Task to carry out
Please give the entries again in full and exactly, without any picture.
*** Opening of Information provided ***
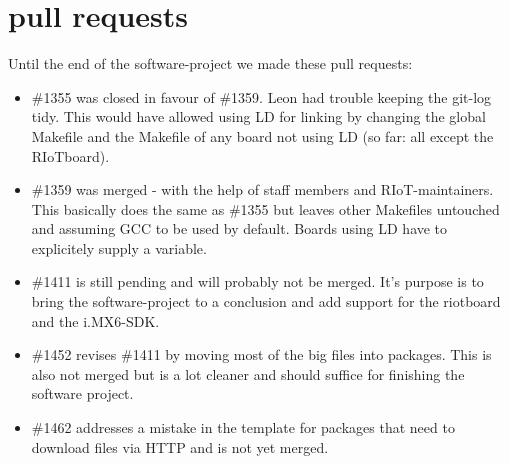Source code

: \section{pull requests}

Until the end of the software-project we made these pull requests:
\begin{itemize}
\item \#1355 was closed in favour of \#1359. Leon had trouble keeping the git-log tidy.
This would have allowed using LD for linking by changing the global Makefile and the
Makefile of any board not using LD (so far: all except the RIoTboard).
\item \#1359 was merged - with the help of staff members and RIoT-maintainers.
This basically does the same as \#1355 but leaves other Makefiles untouched and
assuming GCC to be used by default. Boards using LD have to explicitely supply a
variable.
\item \#1411 is still pending and will probably not be merged.
It's purpose is to bring the software-project to a conclusion and add support for
the riotboard and the i.MX6-SDK.
\item \#1452 revises \#1411 by moving most of the big files into packages. This is also not merged but is a lot cleaner and should suffice for finishing the software project.
\item \#1462 addresses a mistake in the template for packages that need to download files via HTTP and is not yet merged.
\end{itemize}
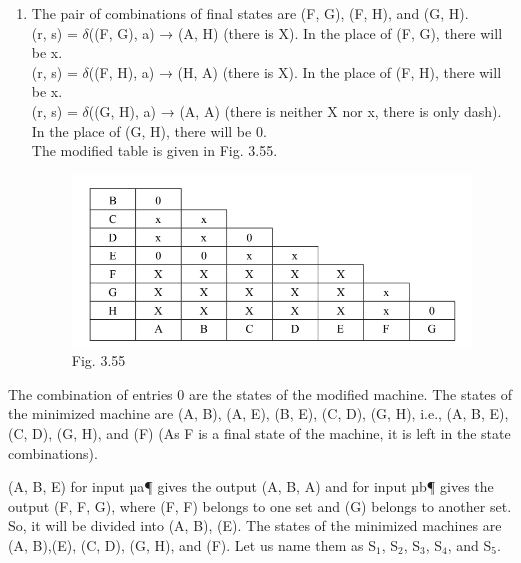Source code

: \documentclass[11pt,apacite]{article}
\begin{document}
\begin{enumerate}
		 \item The pair of combinations of final states are (F, G), (F, H), and (G, H).\\
		 (r, s) = $\delta$((F, G), a) → (A, H) (there is X). In the place of (F, G), there will be x.\\
		 (r, s) = $\delta$((F, H), a) → (H, A) (there is X). In the place of (F, H), there will be x.\\
		 (r, s) = $\delta$((G, H), a) → (A, A) (there is neither X nor x, there is only dash). In the
		 place of (G, H), there will be 0.\\
		 
		 The modified table is given in Fig. 3.55.\\
		 
		 	\begin{figure}[H]
		 	\begin{center}
		 		\begin{center}
		 			\includegraphics[scale=.45]{Fig355.png}
		 		\end{center}
		 		\caption{Fig. 3.55}
		 	\end{center}
		 \end{figure}
		 
\end{enumerate}

The combination of entries 0 are the states of the modified machine. The states of the minimized
machine are (A, B), (A, E), (B, E), (C, D), (G, H), i.e., (A, B, E), (C, D), (G, H), and (F) (As F is
a final state of the machine, it is left in the state combinations).

(A, B, E) for input µa¶ gives the output (A, B, A) and for input µb¶ gives the output (F, F, G),
where (F, F) belongs to one set and (G) belongs to another set. So, it will be divided into (A, B), (E).
The states of the minimized machines are (A, B),(E), (C, D), (G, H), and (F). Let us name them
as S$_1$, S$_2$, S$_3$, S$_4$, and S$_5$.
\end{document}
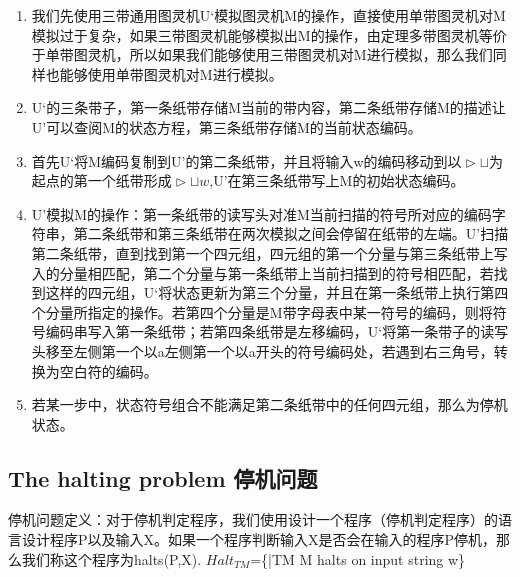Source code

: \documentclass[UTF8]{ctexart}
\begin{document}
\begin{itemize}
    \begin{enumerate}
        \item 我们先使用三带通用图灵机U‘模拟图灵机M的操作，直接使用单带图灵机对M模拟过于复杂，如果三带图灵机能够模拟出M的操作，由定理多带图灵机等价于单带图灵机，所以如果我们能够使用三带图灵机对M进行模拟，那么我们同样也能够使用单带图灵机对M进行模拟。
        \item U‘的三条带子，第一条纸带存储M当前的带内容，第二条纸带存储M的描述让U'可以查阅M的状态方程，第三条纸带存储M的当前状态编码。
        \item 首先U‘将M编码复制到U’的第二条纸带，并且将输入w的编码移动到以$\vartriangleright \sqcup $为起点的第一个纸带形成$\vartriangleright \sqcup w$,U'在第三条纸带写上M的初始状态编码。
        \item U'模拟M的操作：第一条纸带的读写头对准M当前扫描的符号所对应的编码字符串，第二条纸带和第三条纸带在两次模拟之间会停留在纸带的左端。U’扫描第二条纸带，直到找到第一个四元组，四元组的第一个分量与第三条纸带上写入的分量相匹配，第二个分量与第一条纸带上当前扫描到的符号相匹配，若找到这样的四元组，U‘将状态更新为第三个分量，并且在第一条纸带上执行第四个分量所指定的操作。若第四个分量是M带字母表中某一符号的编码，则将符号编码串写入第一条纸带；若第四条纸带是左移编码，U‘将第一条带子的读写头移至左侧第一个以a左侧第一个以a开头的符号编码处，若遇到右三角号，转换为空白符的编码。
        \item 若某一步中，状态符号组合不能满足第二条纸带中的任何四元组，那么为停机状态。
    \end{enumerate}
    
\end{itemize}

\subsection{The halting problem 停机问题}

停机问题定义：对于停机判定程序，我们使用设计一个程序（停机判定程序）的语言设计程序P以及输入X。如果一个程序判断输入X是否会在输入的程序P停机，那么我们称这个程序为halts(P,X).
$Halt_{TM}$=\{<M,w>|TM M halts on input string w\}
\end{document}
*** Close of Information provided ***
Task output
Source code

: \section{pull requests}

Until the end of the software-project we made these pull requests:
\begin{itemize}
\item \#1355 was closed in favour of \#1359. Leon had trouble keeping the git-log tidy.
This would have allowed using LD for linking by changing the global Makefile and the
Makefile of any board not using LD (so far: all except the RIoTboard).
\item \#1359 was merged - with the help of staff members and RIoT-maintainers.
This basically does the same as \#1355 but leaves other Makefiles untouched and
assuming GCC to be used by default. Boards using LD have to explicitely supply a
variable.
\item \#1411 is still pending and will probably not be merged.
It's purpose is to bring the software-project to a conclusion and add support for
the riotboard and the i.MX6-SDK.
\item \#1452 revises \#1411 by moving most of the big files into packages. This is also not merged but is a lot cleaner and should suffice for finishing the software project.
\item \#1462 addresses a mistake in the template for packages that need to download files via HTTP and is not yet merged.
\end{itemize}
Source code

: \documentclass[11pt,apacite]{article}
\begin{document}
\begin{enumerate}
		 \item The pair of combinations of final states are (F, G), (F, H), and (G, H).\\
		 (r, s) = $\delta$((F, G), a) → (A, H) (there is X). In the place of (F, G), there will be x.\\
		 (r, s) = $\delta$((F, H), a) → (H, A) (there is X). In the place of (F, H), there will be x.\\
		 (r, s) = $\delta$((G, H), a) → (A, A) (there is neither X nor x, there is only dash). In the
		 place of (G, H), there will be 0.\\
		 
		 The modified table is given in Fig. 3.55.\\
		 
		 	\begin{figure}[H]
		 	\begin{center}
		 		\begin{center}
		 			\includegraphics[scale=.45]{Fig355.png}
		 		\end{center}
		 		\caption{Fig. 3.55}
		 	\end{center}
		 \end{figure}
		 
\end{enumerate}

The combination of entries 0 are the states of the modified machine. The states of the minimized
machine are (A, B), (A, E), (B, E), (C, D), (G, H), i.e., (A, B, E), (C, D), (G, H), and (F) (As F is
a final state of the machine, it is left in the state combinations).

(A, B, E) for input µa¶ gives the output (A, B, A) and for input µb¶ gives the output (F, F, G),
where (F, F) belongs to one set and (G) belongs to another set. So, it will be divided into (A, B), (E).
The states of the minimized machines are (A, B),(E), (C, D), (G, H), and (F). Let us name them
as S$_1$, S$_2$, S$_3$, S$_4$, and S$_5$.
\end{document}
Source code

: \documentclass[UTF8]{ctexart}
\begin{document}
\begin{itemize}
    \begin{enumerate}
        \item 我们先使用三带通用图灵机U‘模拟图灵机M的操作，直接使用单带图灵机对M模拟过于复杂，如果三带图灵机能够模拟出M的操作，由定理多带图灵机等价于单带图灵机，所以如果我们能够使用三带图灵机对M进行模拟，那么我们同样也能够使用单带图灵机对M进行模拟。
        \item U‘的三条带子，第一条纸带存储M当前的带内容，第二条纸带存储M的描述让U'可以查阅M的状态方程，第三条纸带存储M的当前状态编码。
        \item 首先U‘将M编码复制到U’的第二条纸带，并且将输入w的编码移动到以$\vartriangleright \sqcup $为起点的第一个纸带形成$\vartriangleright \sqcup w$,U'在第三条纸带写上M的初始状态编码。
        \item U'模拟M的操作：第一条纸带的读写头对准M当前扫描的符号所对应的编码字符串，第二条纸带和第三条纸带在两次模拟之间会停留在纸带的左端。U’扫描第二条纸带，直到找到第一个四元组，四元组的第一个分量与第三条纸带上写入的分量相匹配，第二个分量与第一条纸带上当前扫描到的符号相匹配，若找到这样的四元组，U‘将状态更新为第三个分量，并且在第一条纸带上执行第四个分量所指定的操作。若第四个分量是M带字母表中某一符号的编码，则将符号编码串写入第一条纸带；若第四条纸带是左移编码，U‘将第一条带子的读写头移至左侧第一个以a左侧第一个以a开头的符号编码处，若遇到右三角号，转换为空白符的编码。
        \item 若某一步中，状态符号组合不能满足第二条纸带中的任何四元组，那么为停机状态。
    \end{enumerate}
    
\end{itemize}

\subsection{The halting problem 停机问题}

停机问题定义：对于停机判定程序，我们使用设计一个程序（停机判定程序）的语言设计程序P以及输入X。如果一个程序判断输入X是否会在输入的程序P停机，那么我们称这个程序为halts(P,X).
$Halt_{TM}$=\{<M,w>|TM M halts on input string w\}
\end{document}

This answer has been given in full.